──────── Records provided
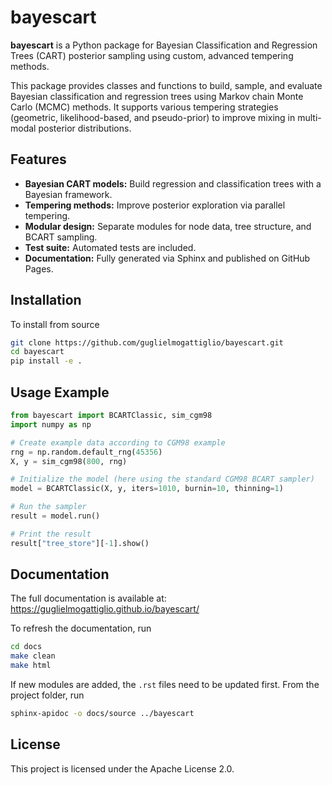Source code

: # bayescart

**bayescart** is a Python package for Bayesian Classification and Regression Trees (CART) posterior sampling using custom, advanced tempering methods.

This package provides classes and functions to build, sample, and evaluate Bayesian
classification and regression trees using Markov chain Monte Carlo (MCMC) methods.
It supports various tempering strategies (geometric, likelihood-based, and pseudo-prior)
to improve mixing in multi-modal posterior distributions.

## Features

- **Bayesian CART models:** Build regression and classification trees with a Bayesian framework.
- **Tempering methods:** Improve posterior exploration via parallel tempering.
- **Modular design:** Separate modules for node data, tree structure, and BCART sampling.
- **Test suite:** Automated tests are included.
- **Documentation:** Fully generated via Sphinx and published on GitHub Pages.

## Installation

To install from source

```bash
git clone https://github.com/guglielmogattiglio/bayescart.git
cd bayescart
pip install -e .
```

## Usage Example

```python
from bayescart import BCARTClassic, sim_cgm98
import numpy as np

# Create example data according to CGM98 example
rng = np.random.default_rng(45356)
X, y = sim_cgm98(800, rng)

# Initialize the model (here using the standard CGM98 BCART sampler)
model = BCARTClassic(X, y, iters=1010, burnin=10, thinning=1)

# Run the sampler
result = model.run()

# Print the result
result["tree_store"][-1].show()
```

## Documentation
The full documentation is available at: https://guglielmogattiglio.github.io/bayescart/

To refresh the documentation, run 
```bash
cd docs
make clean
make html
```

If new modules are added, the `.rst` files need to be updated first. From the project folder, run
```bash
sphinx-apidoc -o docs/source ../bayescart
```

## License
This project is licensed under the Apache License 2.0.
────────────────
──────── Records provided
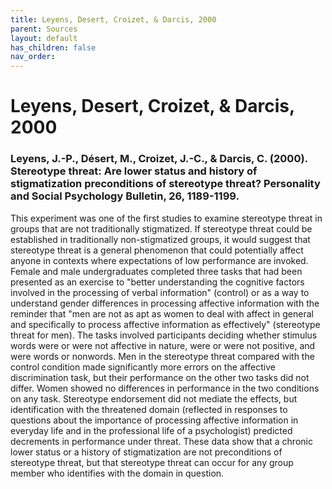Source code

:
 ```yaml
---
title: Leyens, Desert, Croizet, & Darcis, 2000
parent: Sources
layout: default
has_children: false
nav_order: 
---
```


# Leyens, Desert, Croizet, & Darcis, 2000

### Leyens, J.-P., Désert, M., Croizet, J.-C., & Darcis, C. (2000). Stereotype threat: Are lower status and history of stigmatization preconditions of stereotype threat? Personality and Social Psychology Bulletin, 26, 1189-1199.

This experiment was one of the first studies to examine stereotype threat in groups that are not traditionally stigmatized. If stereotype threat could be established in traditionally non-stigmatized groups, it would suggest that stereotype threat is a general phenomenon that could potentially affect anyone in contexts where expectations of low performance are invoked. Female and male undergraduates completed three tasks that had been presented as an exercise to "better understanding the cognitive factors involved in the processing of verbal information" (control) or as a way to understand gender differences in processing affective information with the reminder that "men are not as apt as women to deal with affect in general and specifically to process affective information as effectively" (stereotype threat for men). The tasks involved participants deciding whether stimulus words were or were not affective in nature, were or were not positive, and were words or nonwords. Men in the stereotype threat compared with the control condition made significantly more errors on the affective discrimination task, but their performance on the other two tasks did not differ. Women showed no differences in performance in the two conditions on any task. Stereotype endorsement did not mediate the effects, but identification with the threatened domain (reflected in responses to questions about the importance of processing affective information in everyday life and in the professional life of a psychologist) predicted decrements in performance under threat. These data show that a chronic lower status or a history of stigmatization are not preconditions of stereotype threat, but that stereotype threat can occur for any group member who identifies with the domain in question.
────────────────
**Task statement**
Look above for the line with "If new modules" and the line with "This project is"; transcribe both and all lines in between, exactly, and nothing else.

**Output for this task**
If new modules are added, the `.rst` files need to be updated first. From the project folder, run
```bash
sphinx-apidoc -o docs/source ../bayescart
```

## License
This project is licensed under the Apache License 2.0.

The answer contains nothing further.